Clinical impact and biological significance of BRD9 in multiple myeloma (MM) in vitro and in vivo.



BRD9 is a defining component of the noncanonical SWI/SNF complex, which regulates gene expression by controlling chromatin dynamics. Although recent studies have found an oncogenic role for BRD9 in multiple cancer types including multiple myeloma, its clinical significance and oncogenic mechanism have not yet been elucidated. Here, we sought to identify the clinical and biological impact of BRD9 in multiple myeloma, which may contribute to the development of novel therapeutic strategies. We performed integrated analyses of BRD9 in vitro and in vivo using multiple myeloma cell lines and primary multiple myeloma cells in established preclinical models, which identified the molecular functions of BRD9 contributing to multiple myeloma cell survival. We found that high BRD9 expression was a poor prognostic factor in multiple myeloma.

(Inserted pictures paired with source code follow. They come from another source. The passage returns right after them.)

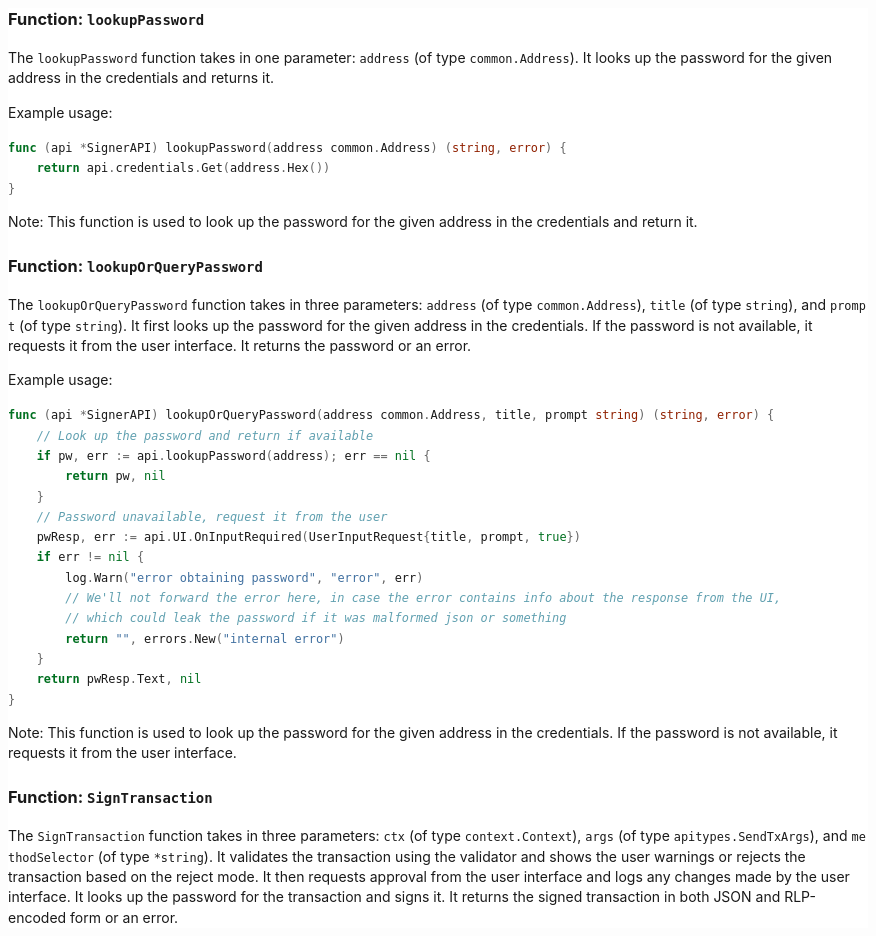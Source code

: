 ### Function: `lookupPassword`

The `lookupPassword` function takes in one parameter: `address` (of type `common.Address`). It looks up the password for the given address in the credentials and returns it.

Example usage:

```go
func (api *SignerAPI) lookupPassword(address common.Address) (string, error) {
	return api.credentials.Get(address.Hex())
}
```

Note: This function is used to look up the password for the given address in the credentials and return it.

### Function: `lookupOrQueryPassword`

The `lookupOrQueryPassword` function takes in three parameters: `address` (of type `common.Address`), `title` (of type `string`), and `prompt` (of type `string`). It first looks up the password for the given address in the credentials. If the password is not available, it requests it from the user interface. It returns the password or an error.

Example usage:

```go
func (api *SignerAPI) lookupOrQueryPassword(address common.Address, title, prompt string) (string, error) {
	// Look up the password and return if available
	if pw, err := api.lookupPassword(address); err == nil {
		return pw, nil
	}
	// Password unavailable, request it from the user
	pwResp, err := api.UI.OnInputRequired(UserInputRequest{title, prompt, true})
	if err != nil {
		log.Warn("error obtaining password", "error", err)
		// We'll not forward the error here, in case the error contains info about the response from the UI,
		// which could leak the password if it was malformed json or something
		return "", errors.New("internal error")
	}
	return pwResp.Text, nil
}
```

Note: This function is used to look up the password for the given address in the credentials. If the password is not available, it requests it from the user interface.

### Function: `SignTransaction`

The `SignTransaction` function takes in three parameters: `ctx` (of type `context.Context`), `args` (of type `apitypes.SendTxArgs`), and `methodSelector` (of type `*string`). It validates the transaction using the validator and shows the user warnings or rejects the transaction based on the reject mode. It then requests approval from the user interface and logs any changes made by the user interface. It looks up the password for the transaction and signs it. It returns the signed transaction in both JSON and RLP-encoded form or an error.
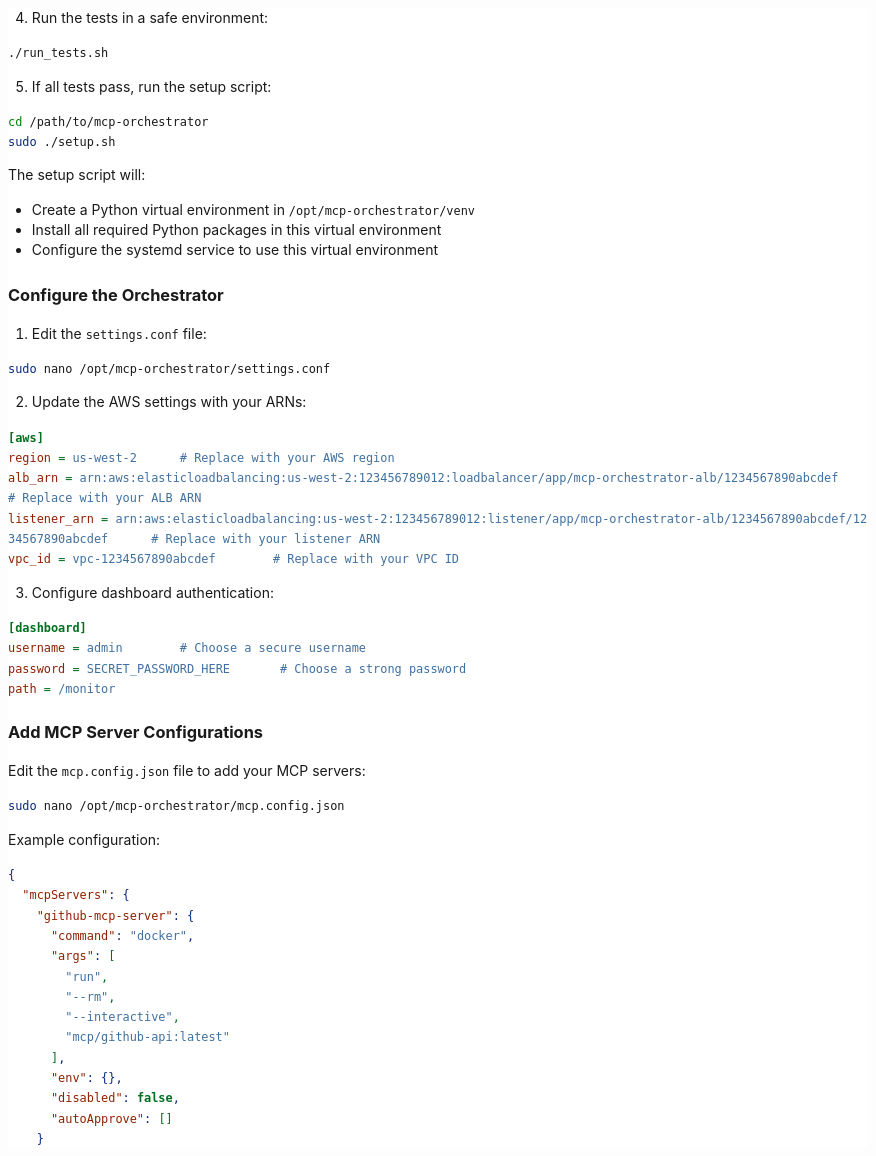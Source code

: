 4. Run the tests in a safe environment:

```bash
./run_tests.sh
```

5. If all tests pass, run the setup script:

```bash
cd /path/to/mcp-orchestrator
sudo ./setup.sh
```

The setup script will:
- Create a Python virtual environment in `/opt/mcp-orchestrator/venv`
- Install all required Python packages in this virtual environment
- Configure the systemd service to use this virtual environment

### Configure the Orchestrator

1. Edit the `settings.conf` file:

```bash
sudo nano /opt/mcp-orchestrator/settings.conf
```

2. Update the AWS settings with your ARNs:

```ini
[aws]
region = us-west-2      # Replace with your AWS region
alb_arn = arn:aws:elasticloadbalancing:us-west-2:123456789012:loadbalancer/app/mcp-orchestrator-alb/1234567890abcdef        # Replace with your ALB ARN
listener_arn = arn:aws:elasticloadbalancing:us-west-2:123456789012:listener/app/mcp-orchestrator-alb/1234567890abcdef/1234567890abcdef      # Replace with your listener ARN
vpc_id = vpc-1234567890abcdef        # Replace with your VPC ID
```

3. Configure dashboard authentication:

```ini
[dashboard]
username = admin        # Choose a secure username
password = SECRET_PASSWORD_HERE       # Choose a strong password
path = /monitor
```

### Add MCP Server Configurations

Edit the `mcp.config.json` file to add your MCP servers:

```bash
sudo nano /opt/mcp-orchestrator/mcp.config.json
```

Example configuration:

```json
{
  "mcpServers": {
    "github-mcp-server": {
      "command": "docker",
      "args": [
        "run",
        "--rm",
        "--interactive",
        "mcp/github-api:latest"
      ],
      "env": {},
      "disabled": false,
      "autoApprove": []
    }
```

Depleting BRD9 by genetic (shRNA) and pharmacologic (dBRD9-A; proteolysis-targeting chimera; BRD9 degrader) approaches downregulated ribosome biogenesis genes, decreased the expression of the master regulator MYC, and disrupted the protein-synthesis maintenance machinery, thereby inhibiting multiple myeloma cell growth in vitro and in vivo in preclinical models. Importantly, we identified that the expression of ribosome biogenesis genes was associated with the disease progression and prognosis of patients with multiple myeloma. Our results suggest that BRD9 promotes gene expression by predominantly occupying the promoter regions of ribosome biogenesis genes and cooperating with BRD4 to enhance the transcriptional function of MYC. Our study identifies and validates BRD9 as a novel therapeutic target in preclinical models of multiple myeloma, which provides the framework for the clinical evaluation of BRD9 degraders to improve patient outcome.